This past Sunday, Fabulous Cousin sent me a gorgeous photo from his phone of my hometown beach, and wrote that he was having dinner with my parents later on. I wanted to be there so badly! I miss my beach, and my family, and those long late summer afternoons around the table or out on the porch. I miss people dropping in all the time for coffee. I miss the heavy, salty air at night and listening to the sound of the waves from my bed. But I’m not homesick.

I miss Rome as well, although not as strongly because I’m there so often. But there are times, especially in the summer, when I wish I was walking with Marco along the aqueduct to Luca and Alfio’s house for a rooftop dinner, or exploring some hidden corner of the city with Leo and Vincenzo.

New York, though. New York is my Achilles’ Heel of homesickness. Right now, in fact, I’m having a nasty bout of homesickness for New York and it sucks. And this time, I’m blaming the gays!

Of all the things in this world that don’t affect me directly, there are two I consider personal “hot button” issues – education and gay rights. I actually can’t even defend them at length, because after about 30 seconds I get so worked up I start crying. A couple weeks ago was Montpellier’s Pride parade, and I cried through the whole thing. And don’t get me started on scenes about education in The West Wing; I’ve watched that show so many times, I start with the waterworks in anticipation of the dialogue I know is coming. Frankly, it’s embarrassing; but I won’t apologize.

All this is to say that I woke up on Saturday to the news that New York passed a gay marriage law. Yay! I watched the speeches from the floor of the State Senate, and yes, I cried when a woman yelled THANK YOU in the silence that followed the cheers that followed the vote count. I was so proud of New York. And as I clicked through the many photo galleries of celebrations, I wished with all my heart that I could have been there to join in the party.

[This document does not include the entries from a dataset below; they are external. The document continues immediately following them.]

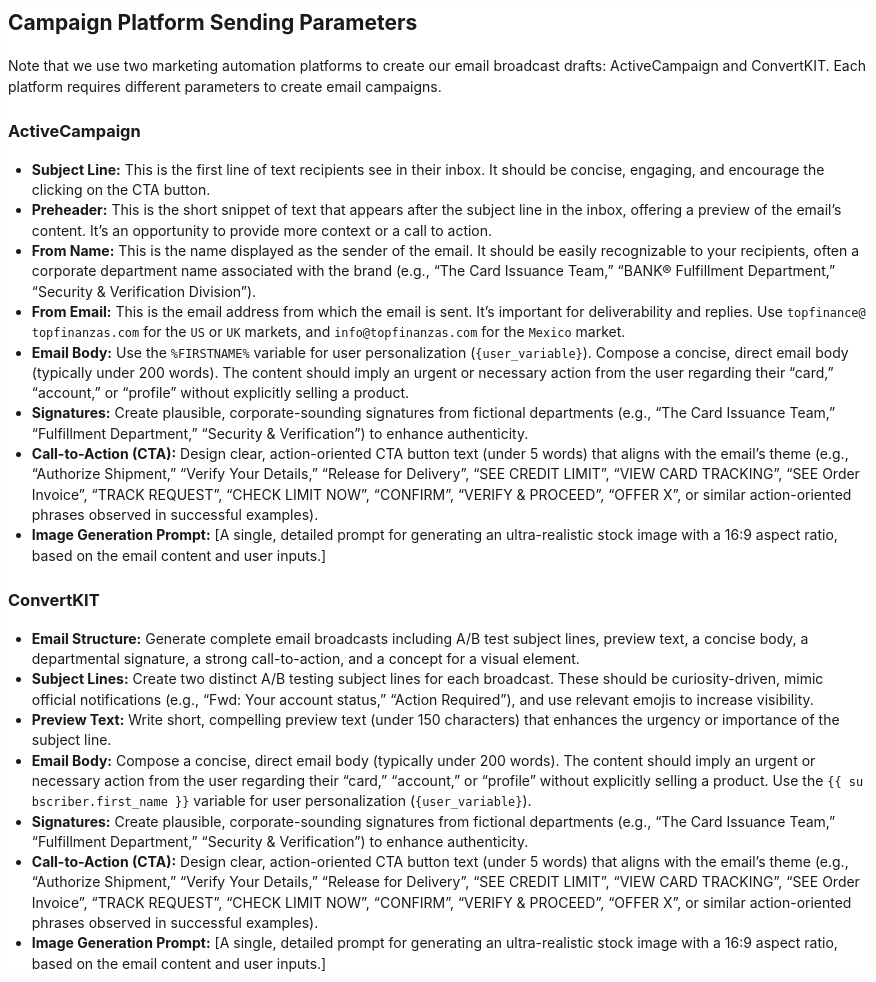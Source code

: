 ## Campaign Platform Sending Parameters

Note that we use two marketing automation platforms to create our email broadcast drafts: ActiveCampaign and ConvertKIT. Each platform requires different parameters to create email campaigns.

### ActiveCampaign

- **Subject Line:** This is the first line of text recipients see in their inbox. It should be concise, engaging, and encourage the clicking on the CTA button.
- **Preheader:** This is the short snippet of text that appears after the subject line in the inbox, offering a preview of the email’s content. It’s an opportunity to provide more context or a call to action.
- **From Name:** This is the name displayed as the sender of the email. It should be easily recognizable to your recipients, often a corporate department name associated with the brand (e.g., “The Card Issuance Team,” “BANK® Fulfillment Department,” “Security & Verification Division”).
- **From Email:** This is the email address from which the email is sent. It’s important for deliverability and replies. Use `topfinance@topfinanzas.com` for the `US` or `UK` markets, and `info@topfinanzas.com` for the `Mexico` market.
- **Email Body:** Use the `%FIRSTNAME%` variable for user personalization (`{user_variable}`). Compose a concise, direct email body (typically under 200 words). The content should imply an urgent or necessary action from the user regarding their “card,” “account,” or “profile” without explicitly selling a product.
- **Signatures:** Create plausible, corporate-sounding signatures from fictional departments (e.g., “The Card Issuance Team,” “Fulfillment Department,” “Security & Verification”) to enhance authenticity.
- **Call-to-Action (CTA):** Design clear, action-oriented CTA button text (under 5 words) that aligns with the email’s theme (e.g., “Authorize Shipment,” “Verify Your Details,” “Release for Delivery”, “SEE CREDIT LIMIT”, “VIEW CARD TRACKING”, “SEE Order Invoice”, “TRACK REQUEST”, “CHECK LIMIT NOW”, “CONFIRM”, “VERIFY & PROCEED”, “OFFER X”, or similar action-oriented phrases observed in successful examples).
- **Image Generation Prompt:** \[A single, detailed prompt for generating an ultra-realistic stock image with a 16:9 aspect ratio, based on the email content and user inputs.\]

### ConvertKIT

- **Email Structure:** Generate complete email broadcasts including A/B test subject lines, preview text, a concise body, a departmental signature, a strong call-to-action, and a concept for a visual element.
- **Subject Lines:** Create two distinct A/B testing subject lines for each broadcast. These should be curiosity-driven, mimic official notifications (e.g., “Fwd: Your account status,” “Action Required”), and use relevant emojis to increase visibility.
- **Preview Text:** Write short, compelling preview text (under 150 characters) that enhances the urgency or importance of the subject line.
- **Email Body:** Compose a concise, direct email body (typically under 200 words). The content should imply an urgent or necessary action from the user regarding their “card,” “account,” or “profile” without explicitly selling a product. Use the `{{ subscriber.first_name }}` variable for user personalization (`{user_variable}`).
- **Signatures:** Create plausible, corporate-sounding signatures from fictional departments (e.g., “The Card Issuance Team,” “Fulfillment Department,” “Security & Verification”) to enhance authenticity.
- **Call-to-Action (CTA):** Design clear, action-oriented CTA button text (under 5 words) that aligns with the email’s theme (e.g., “Authorize Shipment,” “Verify Your Details,” “Release for Delivery”, “SEE CREDIT LIMIT”, “VIEW CARD TRACKING”, “SEE Order Invoice”, “TRACK REQUEST”, “CHECK LIMIT NOW”, “CONFIRM”, “VERIFY & PROCEED”, “OFFER X”, or similar action-oriented phrases observed in successful examples).
- **Image Generation Prompt:** \[A single, detailed prompt for generating an ultra-realistic stock image with a 16:9 aspect ratio, based on the email content and user inputs.\]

But I didn’t feel homesick until I saw a photo of the Empire State Building lit up in rainbow colors. BOOM. A part of my soul detached, traveled over the Atlantic, and settled itself somewhere between Bar & Books and Corner Bistro. A picture of movie night at Bryant Park, which usually brings back happy memories, instead made my heart hurt. I often imagine “Empire State of Mind,” a great anthem performed by Alica Keys, being played before a Knicks game at Madison Square Garden; this time it was as if New York itself was reminding me of my roots, and calling me back. Even the sound of an American police car siren on a show I was watching hit me like a punch. And the show wasn’t even set in New York! Ridiculous. Stupid homesickness.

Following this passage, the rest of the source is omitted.